帰宅時間になっても、家に帰ってきません。
「おかしいな。。。」
彼の携帯のGPSを確認すると、シグナルは自宅付近をどんどん離れていっていました。
「あれ?」
慌てて次男に電話をかけましたが、電話は繋がらず、私はコールを切りました。
そして数分後……彼から電話がかかってきました。
知らないところで降りちゃった
「バスの中で寝ちゃって、電話が鳴って起きちゃった。」
彼は、降車予定のバス停を過ぎてしまっていることに気付き、次のバス停で慌てて下車したとのこと。
「今どこにいるかわかる?」
と尋ねると、
「わからない。知らないところで降りちゃった。」
とのこと。
実は、追っていたGPSは、一旦自宅近くのバス停を離れていっていましたが、1.5kmほど南に下った後で折り返し、自宅近くまで戻ってきていました。

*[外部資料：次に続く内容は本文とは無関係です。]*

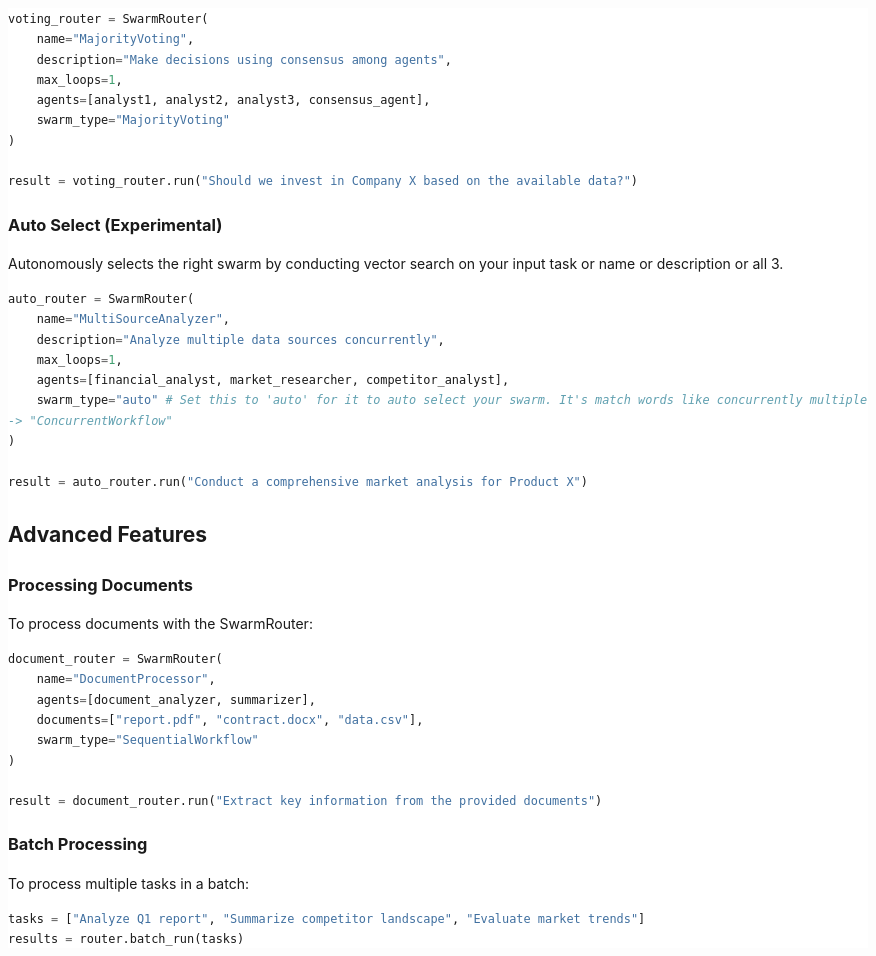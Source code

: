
 ```python
voting_router = SwarmRouter(
    name="MajorityVoting",
    description="Make decisions using consensus among agents",
    max_loops=1,
    agents=[analyst1, analyst2, analyst3, consensus_agent],
    swarm_type="MajorityVoting"
)

result = voting_router.run("Should we invest in Company X based on the available data?")
```

### Auto Select (Experimental)
Autonomously selects the right swarm by conducting vector search on your input task or name or description or all 3.

```python
auto_router = SwarmRouter(
    name="MultiSourceAnalyzer",
    description="Analyze multiple data sources concurrently",
    max_loops=1,
    agents=[financial_analyst, market_researcher, competitor_analyst],
    swarm_type="auto" # Set this to 'auto' for it to auto select your swarm. It's match words like concurrently multiple -> "ConcurrentWorkflow"
)

result = auto_router.run("Conduct a comprehensive market analysis for Product X")
```

## Advanced Features

### Processing Documents

To process documents with the SwarmRouter:

```python
document_router = SwarmRouter(
    name="DocumentProcessor",
    agents=[document_analyzer, summarizer],
    documents=["report.pdf", "contract.docx", "data.csv"],
    swarm_type="SequentialWorkflow"
)

result = document_router.run("Extract key information from the provided documents")
```

### Batch Processing

To process multiple tasks in a batch:

```python
tasks = ["Analyze Q1 report", "Summarize competitor landscape", "Evaluate market trends"]
results = router.batch_run(tasks)
```
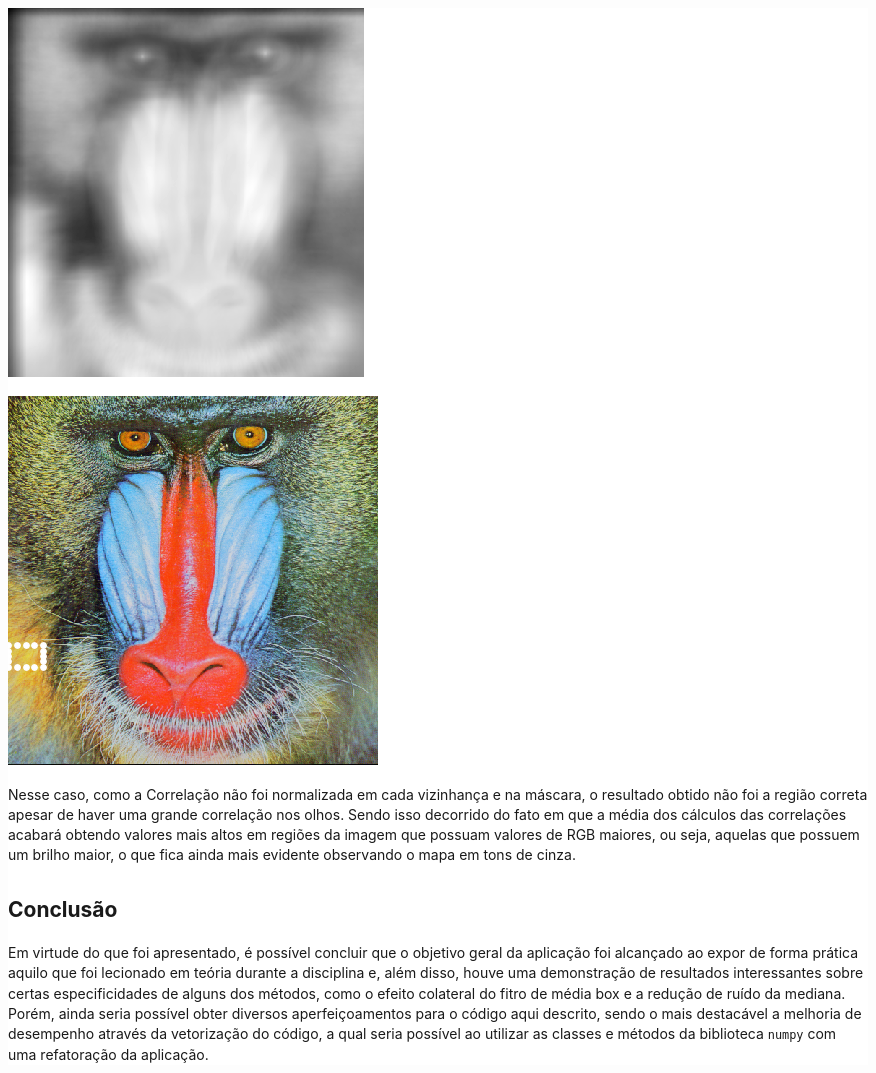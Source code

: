 ![baboon(corr-gray-map)recortado.png](https://github.com/Drayton80/University-DigitalImageProcessing/blob/main/Module%20I/images/baboon(corr-gray-map)recortado.png?raw=true)

![baboon(corr-result)recortado.png](https://github.com/Drayton80/University-DigitalImageProcessing/blob/main/Module%20I/images/baboon(corr-result)recortado.png?raw=true)

Nesse caso, como a Correlação não foi normalizada em cada vizinhança e na máscara, o resultado obtido não foi a região correta apesar de haver uma grande correlação nos olhos. Sendo isso decorrido do fato em que a média dos cálculos das correlações acabará obtendo valores mais altos em regiões da imagem que possuam valores de RGB maiores, ou seja, aquelas que possuem um brilho maior, o que fica ainda mais evidente observando o mapa em tons de cinza. 

## Conclusão

Em virtude do que foi apresentado, é possível concluir que o objetivo geral da aplicação foi alcançado ao expor de forma prática aquilo que foi lecionado em teória durante a disciplina e, além disso, houve uma demonstração de resultados interessantes sobre certas especificidades de alguns dos métodos, como o efeito colateral do fitro de média box e a redução de ruído da mediana. Porém, ainda seria possível obter diversos aperfeiçoamentos para o código aqui descrito, sendo o mais destacável a melhoria de desempenho através da vetorização do código, a qual seria possível ao utilizar as classes e métodos da biblioteca `numpy` com uma refatoração da aplicação.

ちょっと歩いて角を曲がれば、よく買い物にいくスーパーが見えるはずですが、次男にとっては、周りを見渡してもヒントになるような景色はなく、どの方向に進めば良いのかわからないでしょう。
「今から自転車で迎えにいくから、そのバス停で待っててくれる?5分くらいで着くからね。」
私がそう言うと、彼は
「わかった!ありがとう。」
と元気に返事をしました。
バス停に着くと
私は自転車に乗って、GPSの止まったバス停まで向かいました。
そこは大きな停留所で、たくさんの人たちがバスを待っていました。
次男は、ベンチにちょこんと座っていました。
「次男くん。」
私が声をかけると、彼はぱっと振り向き、
「あ、お母さん!」
と言って、ぴょこんと立ち上がりました。
彼は私に向かってニコッと笑いましたが、次第にその顔がくしゃっと歪み、両目からポロポロと涙をこぼし始めました。
電話の声はずっと元気だったので、私は驚きました。
周囲の大人たちも、ベンチに大人しく座っていた子どもが突然泣き始めたので、驚いて振り返りました。
きっと彼は、強い不安の中、今すべきこととすべきでないことを一生懸命考えながら、行動していたのでしょう。
彼は自転車に歩みより、「ごめんなさい。」と言いました。
私は、
―― 謝ることなんてないのに。
と思いながら自転車を停め、彼が何に対して謝りたくなったのか、考えを巡らせました。
「一人でよく頑張ったね。」と言って彼を抱きしめると、彼は「きゅぅ」とイルカのような声を上げました。
帰り道
次男を後ろに乗せ、私は自転車を走らせました。
角を曲がると、いつものスーパーが見えてきました。
「あ、ここ知ってる!」
そしてほどなくして、いつも水槽の水を汲みにくる川が見えてきました。
「あ、この川、いつもの川だ。なーんだ、本当におうちの近くにいたんだね!」
・
・
・
息子の、ちょっとした大冒険でした。